I've been working with a small group of people on a coding project for fun. It's an organized and fairly cohesive group. The people I work with all have various skill sets related to programming, but some of them use older or outright wrong methods, such as excessive global variables, poor naming conventions, and other things. While things work, the implementation is poor. What's a good way to politely ask or introduce them to use better methodology, without it coming across as questioning (or insulting) their experience and/or education?


Solution 1:

Introduce questions to make them realise that what they are doing is wrong. For example, ask these sort of questions:

Why did you decide to make that a global variable?

Why did you give it that name?

That's interesting. I usually do mine this way because [Insert reason why you are better]

Does that way work? I usually [Insert how you would make them look silly]

I think the ideal way of going about this is subtly asking them why they code a certain way. You may find that they believe that there are benefits to other methods. Unless I knew the reason for their coding style was due to misinformation I would never judge my way as better without good reason. The best way to go about this is to just ask them why they chose that way; be sure to sound interested in their reasoning, because that is what you need to attack, not their ability.

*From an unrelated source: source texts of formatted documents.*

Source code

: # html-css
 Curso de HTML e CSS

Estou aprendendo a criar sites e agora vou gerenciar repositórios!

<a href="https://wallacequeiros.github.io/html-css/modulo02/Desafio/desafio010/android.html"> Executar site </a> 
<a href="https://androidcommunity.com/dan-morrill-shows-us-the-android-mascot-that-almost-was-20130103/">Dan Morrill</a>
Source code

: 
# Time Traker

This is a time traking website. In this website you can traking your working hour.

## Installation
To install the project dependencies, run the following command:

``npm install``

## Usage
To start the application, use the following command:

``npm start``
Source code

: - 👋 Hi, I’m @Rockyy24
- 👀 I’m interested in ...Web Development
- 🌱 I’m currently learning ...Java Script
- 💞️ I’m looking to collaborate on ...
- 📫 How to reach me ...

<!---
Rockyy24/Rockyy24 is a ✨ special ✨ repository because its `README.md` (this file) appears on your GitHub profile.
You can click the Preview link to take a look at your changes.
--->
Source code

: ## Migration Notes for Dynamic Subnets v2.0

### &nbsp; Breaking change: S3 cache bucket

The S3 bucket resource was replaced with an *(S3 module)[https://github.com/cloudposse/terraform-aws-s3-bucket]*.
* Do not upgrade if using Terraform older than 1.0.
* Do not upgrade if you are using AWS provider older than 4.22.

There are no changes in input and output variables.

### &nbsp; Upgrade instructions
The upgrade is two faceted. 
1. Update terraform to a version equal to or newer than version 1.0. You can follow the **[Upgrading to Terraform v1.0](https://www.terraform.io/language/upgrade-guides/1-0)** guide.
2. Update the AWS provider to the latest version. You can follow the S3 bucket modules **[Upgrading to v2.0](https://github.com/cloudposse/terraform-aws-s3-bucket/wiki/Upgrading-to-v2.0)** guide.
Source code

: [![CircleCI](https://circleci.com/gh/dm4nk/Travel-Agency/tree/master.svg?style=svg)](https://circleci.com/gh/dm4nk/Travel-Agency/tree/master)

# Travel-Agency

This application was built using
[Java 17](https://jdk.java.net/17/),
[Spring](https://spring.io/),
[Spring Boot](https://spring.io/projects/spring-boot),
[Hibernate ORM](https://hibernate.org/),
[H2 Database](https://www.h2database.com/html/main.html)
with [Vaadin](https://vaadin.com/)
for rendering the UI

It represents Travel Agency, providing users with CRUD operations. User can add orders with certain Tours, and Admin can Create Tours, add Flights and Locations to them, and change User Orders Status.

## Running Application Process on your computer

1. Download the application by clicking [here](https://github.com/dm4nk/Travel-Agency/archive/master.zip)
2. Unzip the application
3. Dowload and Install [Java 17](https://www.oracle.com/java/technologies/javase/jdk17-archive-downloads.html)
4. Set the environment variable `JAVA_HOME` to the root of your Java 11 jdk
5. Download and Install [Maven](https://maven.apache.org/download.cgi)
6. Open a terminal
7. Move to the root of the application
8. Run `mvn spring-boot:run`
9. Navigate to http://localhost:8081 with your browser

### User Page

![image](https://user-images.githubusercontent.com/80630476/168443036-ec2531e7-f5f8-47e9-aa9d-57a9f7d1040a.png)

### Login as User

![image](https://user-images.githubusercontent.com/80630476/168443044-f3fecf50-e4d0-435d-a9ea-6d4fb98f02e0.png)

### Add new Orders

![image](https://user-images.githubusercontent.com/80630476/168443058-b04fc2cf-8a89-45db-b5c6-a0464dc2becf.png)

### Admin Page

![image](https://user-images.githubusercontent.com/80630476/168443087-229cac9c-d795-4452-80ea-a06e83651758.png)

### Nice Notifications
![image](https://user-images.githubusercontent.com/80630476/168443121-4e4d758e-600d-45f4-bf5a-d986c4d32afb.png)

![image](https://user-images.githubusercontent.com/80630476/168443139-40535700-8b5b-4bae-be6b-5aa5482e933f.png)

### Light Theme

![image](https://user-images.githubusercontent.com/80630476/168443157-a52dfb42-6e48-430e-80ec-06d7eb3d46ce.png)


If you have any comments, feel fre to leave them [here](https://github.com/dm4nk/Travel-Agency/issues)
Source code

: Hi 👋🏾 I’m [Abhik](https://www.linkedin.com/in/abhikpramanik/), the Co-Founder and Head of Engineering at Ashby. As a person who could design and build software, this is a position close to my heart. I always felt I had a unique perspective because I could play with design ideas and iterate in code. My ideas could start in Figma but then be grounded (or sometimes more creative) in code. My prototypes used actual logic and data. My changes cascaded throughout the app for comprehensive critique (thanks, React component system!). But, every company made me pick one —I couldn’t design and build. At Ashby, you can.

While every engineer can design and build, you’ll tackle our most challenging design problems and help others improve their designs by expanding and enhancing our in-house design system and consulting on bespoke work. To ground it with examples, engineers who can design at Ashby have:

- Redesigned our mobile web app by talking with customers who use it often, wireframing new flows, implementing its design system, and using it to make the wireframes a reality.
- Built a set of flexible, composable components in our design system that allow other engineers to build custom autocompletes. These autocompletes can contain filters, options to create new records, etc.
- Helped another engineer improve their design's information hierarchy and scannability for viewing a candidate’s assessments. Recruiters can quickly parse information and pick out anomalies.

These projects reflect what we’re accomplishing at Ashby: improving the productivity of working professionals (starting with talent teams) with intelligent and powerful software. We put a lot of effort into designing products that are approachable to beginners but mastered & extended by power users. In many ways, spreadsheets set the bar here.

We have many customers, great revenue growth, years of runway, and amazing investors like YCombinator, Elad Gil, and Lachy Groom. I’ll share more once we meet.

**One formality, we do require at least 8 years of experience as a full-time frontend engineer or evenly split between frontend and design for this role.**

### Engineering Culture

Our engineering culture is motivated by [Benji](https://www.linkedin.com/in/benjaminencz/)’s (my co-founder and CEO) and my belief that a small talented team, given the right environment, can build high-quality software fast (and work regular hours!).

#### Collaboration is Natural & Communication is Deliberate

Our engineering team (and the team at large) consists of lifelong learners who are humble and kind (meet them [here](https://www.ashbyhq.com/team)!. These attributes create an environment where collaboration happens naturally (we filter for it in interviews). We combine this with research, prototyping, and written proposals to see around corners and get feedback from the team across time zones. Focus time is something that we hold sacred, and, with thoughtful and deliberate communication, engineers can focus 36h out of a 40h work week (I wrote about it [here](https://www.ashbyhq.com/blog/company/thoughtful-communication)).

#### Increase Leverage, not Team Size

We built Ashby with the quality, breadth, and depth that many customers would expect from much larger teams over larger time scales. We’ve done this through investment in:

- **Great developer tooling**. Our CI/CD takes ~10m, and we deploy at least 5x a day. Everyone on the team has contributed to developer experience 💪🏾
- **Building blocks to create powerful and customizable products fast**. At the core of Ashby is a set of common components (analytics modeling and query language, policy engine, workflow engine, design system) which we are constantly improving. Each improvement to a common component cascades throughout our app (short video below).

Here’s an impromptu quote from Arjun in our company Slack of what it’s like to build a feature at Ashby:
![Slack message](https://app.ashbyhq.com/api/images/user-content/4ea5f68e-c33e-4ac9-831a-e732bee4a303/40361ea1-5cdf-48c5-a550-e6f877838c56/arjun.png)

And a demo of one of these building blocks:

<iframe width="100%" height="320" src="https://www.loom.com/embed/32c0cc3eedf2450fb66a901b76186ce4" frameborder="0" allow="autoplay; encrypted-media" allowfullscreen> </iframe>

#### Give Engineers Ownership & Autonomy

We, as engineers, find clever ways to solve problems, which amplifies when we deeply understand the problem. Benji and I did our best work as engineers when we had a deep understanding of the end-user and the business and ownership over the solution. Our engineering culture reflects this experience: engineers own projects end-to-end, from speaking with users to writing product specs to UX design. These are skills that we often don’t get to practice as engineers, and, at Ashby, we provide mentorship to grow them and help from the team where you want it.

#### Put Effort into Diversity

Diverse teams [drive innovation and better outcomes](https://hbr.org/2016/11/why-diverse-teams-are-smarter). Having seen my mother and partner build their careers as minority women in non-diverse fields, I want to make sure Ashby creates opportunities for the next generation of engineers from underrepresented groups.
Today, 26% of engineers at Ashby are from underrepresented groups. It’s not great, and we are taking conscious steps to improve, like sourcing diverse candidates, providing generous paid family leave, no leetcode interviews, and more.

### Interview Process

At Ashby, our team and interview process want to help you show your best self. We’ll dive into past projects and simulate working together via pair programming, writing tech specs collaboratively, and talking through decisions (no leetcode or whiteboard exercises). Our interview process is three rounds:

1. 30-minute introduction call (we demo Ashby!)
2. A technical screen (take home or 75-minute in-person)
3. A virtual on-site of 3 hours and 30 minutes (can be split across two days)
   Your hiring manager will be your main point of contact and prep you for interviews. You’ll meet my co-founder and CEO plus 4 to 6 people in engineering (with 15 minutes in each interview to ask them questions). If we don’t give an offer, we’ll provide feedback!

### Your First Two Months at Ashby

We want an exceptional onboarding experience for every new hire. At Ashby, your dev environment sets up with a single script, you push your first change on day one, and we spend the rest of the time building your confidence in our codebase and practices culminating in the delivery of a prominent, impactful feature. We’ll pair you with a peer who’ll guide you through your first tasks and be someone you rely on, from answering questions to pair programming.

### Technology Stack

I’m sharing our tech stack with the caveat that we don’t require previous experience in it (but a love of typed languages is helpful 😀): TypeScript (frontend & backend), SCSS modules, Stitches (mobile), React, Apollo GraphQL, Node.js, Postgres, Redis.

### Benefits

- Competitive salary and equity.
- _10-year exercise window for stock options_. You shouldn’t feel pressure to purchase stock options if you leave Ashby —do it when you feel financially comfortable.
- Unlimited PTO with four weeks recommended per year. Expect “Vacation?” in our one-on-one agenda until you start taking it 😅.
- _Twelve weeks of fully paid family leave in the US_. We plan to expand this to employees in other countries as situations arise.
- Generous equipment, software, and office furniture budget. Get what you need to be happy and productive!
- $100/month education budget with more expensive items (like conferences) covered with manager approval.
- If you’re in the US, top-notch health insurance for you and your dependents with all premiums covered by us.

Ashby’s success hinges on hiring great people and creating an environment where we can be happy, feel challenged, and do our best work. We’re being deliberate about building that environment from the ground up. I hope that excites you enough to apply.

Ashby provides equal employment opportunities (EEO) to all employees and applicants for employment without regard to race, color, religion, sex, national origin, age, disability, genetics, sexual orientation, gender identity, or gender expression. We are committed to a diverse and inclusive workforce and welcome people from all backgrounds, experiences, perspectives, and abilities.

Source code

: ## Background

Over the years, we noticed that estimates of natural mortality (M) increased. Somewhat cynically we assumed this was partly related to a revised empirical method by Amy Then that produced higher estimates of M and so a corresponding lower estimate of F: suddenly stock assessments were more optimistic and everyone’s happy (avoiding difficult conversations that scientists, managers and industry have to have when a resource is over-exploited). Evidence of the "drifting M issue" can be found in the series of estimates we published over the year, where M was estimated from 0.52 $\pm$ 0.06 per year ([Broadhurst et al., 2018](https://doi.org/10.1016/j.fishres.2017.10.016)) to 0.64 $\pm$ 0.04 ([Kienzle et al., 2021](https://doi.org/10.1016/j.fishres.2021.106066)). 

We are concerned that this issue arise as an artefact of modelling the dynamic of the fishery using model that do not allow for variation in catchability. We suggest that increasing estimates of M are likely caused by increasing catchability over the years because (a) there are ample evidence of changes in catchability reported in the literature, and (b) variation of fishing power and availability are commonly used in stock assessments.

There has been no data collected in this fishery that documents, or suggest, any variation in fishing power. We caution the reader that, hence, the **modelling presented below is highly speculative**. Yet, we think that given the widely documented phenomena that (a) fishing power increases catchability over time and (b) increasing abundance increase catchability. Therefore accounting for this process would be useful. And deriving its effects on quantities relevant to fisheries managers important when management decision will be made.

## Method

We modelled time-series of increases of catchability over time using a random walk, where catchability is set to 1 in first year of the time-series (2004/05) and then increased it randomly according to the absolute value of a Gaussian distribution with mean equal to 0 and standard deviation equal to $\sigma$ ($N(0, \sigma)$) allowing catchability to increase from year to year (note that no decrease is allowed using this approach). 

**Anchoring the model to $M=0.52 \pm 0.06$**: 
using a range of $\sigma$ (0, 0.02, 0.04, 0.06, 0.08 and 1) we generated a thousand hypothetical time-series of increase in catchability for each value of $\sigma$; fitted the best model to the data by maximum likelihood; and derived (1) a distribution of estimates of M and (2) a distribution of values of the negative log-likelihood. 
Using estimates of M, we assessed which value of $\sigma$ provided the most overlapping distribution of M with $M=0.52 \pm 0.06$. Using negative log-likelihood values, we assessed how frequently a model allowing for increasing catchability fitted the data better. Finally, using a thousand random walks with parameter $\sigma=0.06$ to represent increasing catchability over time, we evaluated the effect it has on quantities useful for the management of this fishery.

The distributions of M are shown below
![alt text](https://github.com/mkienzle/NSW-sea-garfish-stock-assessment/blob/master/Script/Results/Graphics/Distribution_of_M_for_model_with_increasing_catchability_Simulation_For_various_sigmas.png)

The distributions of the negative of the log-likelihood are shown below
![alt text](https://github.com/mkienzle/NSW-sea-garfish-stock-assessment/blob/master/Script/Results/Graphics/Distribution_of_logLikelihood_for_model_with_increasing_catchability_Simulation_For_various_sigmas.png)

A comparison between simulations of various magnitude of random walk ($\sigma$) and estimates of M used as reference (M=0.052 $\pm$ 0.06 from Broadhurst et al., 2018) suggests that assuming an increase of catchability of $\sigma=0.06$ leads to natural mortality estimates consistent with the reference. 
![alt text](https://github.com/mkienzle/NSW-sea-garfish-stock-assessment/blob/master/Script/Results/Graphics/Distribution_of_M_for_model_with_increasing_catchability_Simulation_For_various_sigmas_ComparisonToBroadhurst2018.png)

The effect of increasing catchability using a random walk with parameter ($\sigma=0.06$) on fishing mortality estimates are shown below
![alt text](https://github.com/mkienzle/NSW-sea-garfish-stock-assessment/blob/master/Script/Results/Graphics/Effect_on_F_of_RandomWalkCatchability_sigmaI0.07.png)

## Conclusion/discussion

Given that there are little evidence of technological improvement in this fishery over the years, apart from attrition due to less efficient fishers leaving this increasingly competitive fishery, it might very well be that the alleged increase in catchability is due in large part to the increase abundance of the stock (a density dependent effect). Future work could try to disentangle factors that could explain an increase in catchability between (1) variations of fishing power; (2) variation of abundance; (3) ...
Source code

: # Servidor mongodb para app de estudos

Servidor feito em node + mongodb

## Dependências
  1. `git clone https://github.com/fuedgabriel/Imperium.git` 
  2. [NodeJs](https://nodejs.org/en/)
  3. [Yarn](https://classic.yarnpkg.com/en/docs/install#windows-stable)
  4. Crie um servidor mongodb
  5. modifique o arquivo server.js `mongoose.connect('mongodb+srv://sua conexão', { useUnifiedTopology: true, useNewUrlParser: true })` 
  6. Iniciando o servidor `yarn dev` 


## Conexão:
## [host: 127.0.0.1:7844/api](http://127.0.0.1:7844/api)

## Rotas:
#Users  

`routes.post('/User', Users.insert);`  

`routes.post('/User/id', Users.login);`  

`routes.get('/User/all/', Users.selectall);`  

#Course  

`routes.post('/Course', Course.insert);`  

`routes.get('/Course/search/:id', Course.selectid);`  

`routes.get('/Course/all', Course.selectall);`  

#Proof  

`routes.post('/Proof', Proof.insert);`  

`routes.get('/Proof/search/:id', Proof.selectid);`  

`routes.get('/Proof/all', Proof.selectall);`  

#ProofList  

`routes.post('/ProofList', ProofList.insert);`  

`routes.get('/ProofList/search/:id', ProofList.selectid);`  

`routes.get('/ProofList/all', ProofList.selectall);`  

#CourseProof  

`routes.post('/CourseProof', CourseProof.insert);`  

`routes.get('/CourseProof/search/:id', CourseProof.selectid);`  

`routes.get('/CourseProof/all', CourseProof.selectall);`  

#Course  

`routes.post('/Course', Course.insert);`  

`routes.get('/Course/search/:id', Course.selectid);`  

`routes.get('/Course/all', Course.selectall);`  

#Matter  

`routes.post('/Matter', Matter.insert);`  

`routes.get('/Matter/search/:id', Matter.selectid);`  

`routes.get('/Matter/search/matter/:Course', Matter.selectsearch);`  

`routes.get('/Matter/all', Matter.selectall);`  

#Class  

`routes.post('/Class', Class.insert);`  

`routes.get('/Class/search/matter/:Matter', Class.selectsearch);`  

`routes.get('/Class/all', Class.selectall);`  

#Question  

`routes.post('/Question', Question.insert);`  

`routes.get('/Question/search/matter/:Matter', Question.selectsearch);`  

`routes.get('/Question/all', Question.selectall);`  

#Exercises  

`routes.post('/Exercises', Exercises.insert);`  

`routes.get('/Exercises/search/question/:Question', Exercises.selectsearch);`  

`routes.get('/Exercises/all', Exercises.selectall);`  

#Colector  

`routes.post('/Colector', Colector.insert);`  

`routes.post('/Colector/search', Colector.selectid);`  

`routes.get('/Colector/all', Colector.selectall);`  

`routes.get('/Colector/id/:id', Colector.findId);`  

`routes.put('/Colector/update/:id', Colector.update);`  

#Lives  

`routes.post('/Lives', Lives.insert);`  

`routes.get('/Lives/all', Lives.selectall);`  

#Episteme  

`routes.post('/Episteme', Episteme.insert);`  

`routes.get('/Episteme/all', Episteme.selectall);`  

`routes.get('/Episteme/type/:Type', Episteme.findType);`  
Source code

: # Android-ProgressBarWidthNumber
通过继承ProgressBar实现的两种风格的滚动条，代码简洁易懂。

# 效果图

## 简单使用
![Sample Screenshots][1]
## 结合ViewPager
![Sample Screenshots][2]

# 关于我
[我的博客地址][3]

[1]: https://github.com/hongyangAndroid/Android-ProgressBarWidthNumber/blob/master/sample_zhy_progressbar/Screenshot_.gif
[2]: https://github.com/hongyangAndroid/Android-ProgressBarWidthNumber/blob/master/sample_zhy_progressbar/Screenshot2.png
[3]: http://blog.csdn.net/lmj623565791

A coding standard will definitely help, but if it were the answer to every software project then we'd all be sipping cocktails on our private islands in paradise. In reality, we're all prone to problems and software projects still have a low success rate. I think the problem would mostly stem from individual ability rather than a problem with convention, which is why I'd suggest working through the problems as a group when a problem rears its ugly head.

Most importantly, do NOT immediately assume that your way is better. In reality, it probably is, but we're dealing with another person's opinion and to them there is only one solution. Never say that your way is the better way of doing it unless you want them to see you as a smug loser.

Solution 2:

Start doing code reviews or pair programming.

If the team won't go for those, try weekly design reviews. Each week, meet for an hour and talk about a peice of code. If people seem defensive, pick old code that no one is emotionally attached to any more, at least at the beginning.

As @JesperE: said, focus on the code, not the coder.

When you see something you think should be different, but others don't see it the same way, then start by asking questions that lead to the deficiencies, instead of pointing them out. For example:

Globals: Do you think we'll ever want to have more than one of these? Do you think we will want to control access to this?

Mutable state: Do you think we'll want to manipulate this from another thread?

I also find it helpful to focus on my limitations, which can help people relax. For example:

long functions: My brain isn't big enough to hold all of this at once. How can we make smaller pieces that I can handle?

bad names: I get confused easily enough when reading clear code; when names are misleading, there's no hope for me.

Ultimately, the goal is not for you to teach your team how to code better. It's to establish a culture of learning in your team. Where each person looks to the others for help in becoming a better programmer.